The British Home Office has not denied reports of plans to send asylum-seekers to off-shore processing centres in the east African nation of Rwanda.
The Times reported on Tuesday that Prime Minister Boris Johnson would soon announce plans to "outsource" processing.
The anonymous sources quoted by the newspaper said Johnson had planned to reveal the scheme last week in response to soaring numbers of illegal immigrants being trafficked across the English Channel from mainland Europe.
But they claimed the PM “wobbled” after colleagues feared preparations were incomplete.
“He wanted to go ahead with it but it’s just not ready,” a government source told The Times. “It’s close but there are still a lot of things in the balance.”
Responding to questions about the report, a Home Office spokesperson did not confirm or deny the claims.
"As set out in our New Plan for Immigration, we are committed to working closely with a range of international partners as we continue to fix our broken asylum system," the spokesperson told Sky News.
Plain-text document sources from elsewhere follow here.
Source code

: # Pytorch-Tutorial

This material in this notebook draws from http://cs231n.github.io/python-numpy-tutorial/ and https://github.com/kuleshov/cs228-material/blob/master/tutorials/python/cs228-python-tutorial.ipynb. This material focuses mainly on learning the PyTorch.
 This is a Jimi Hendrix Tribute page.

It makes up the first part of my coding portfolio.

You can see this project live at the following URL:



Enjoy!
Several backbench MPs from the ruling Conservative Party have criticised the concept of "off-shoring" the rising number of claimants. David Davis, Andrew Mitchell and Simon Hoare tabled an amendment to the Nationality and Borders Bill currently in Parliament against the practice, but were defeated.
Davis said the move would create "a British Guantanamo Bay" and would be a "moral, economic and practical failure," while Mitchell suggested it would cost more than housing immigrants at London's swanky Ritz hotel.
The report was not the first to claim the UK is planning to imitate Australia's controversial policy of sending asylum-seekers to detention and processing centres in other countries.
Last November, Albanian Foreign Minister Olta Xhacka denied Times journalist Tom Newton-Dunn's claim that her country would play host to some of those claiming asylum in Britain. Newton-Dunn even managed to mis-identify Xhacka as a man.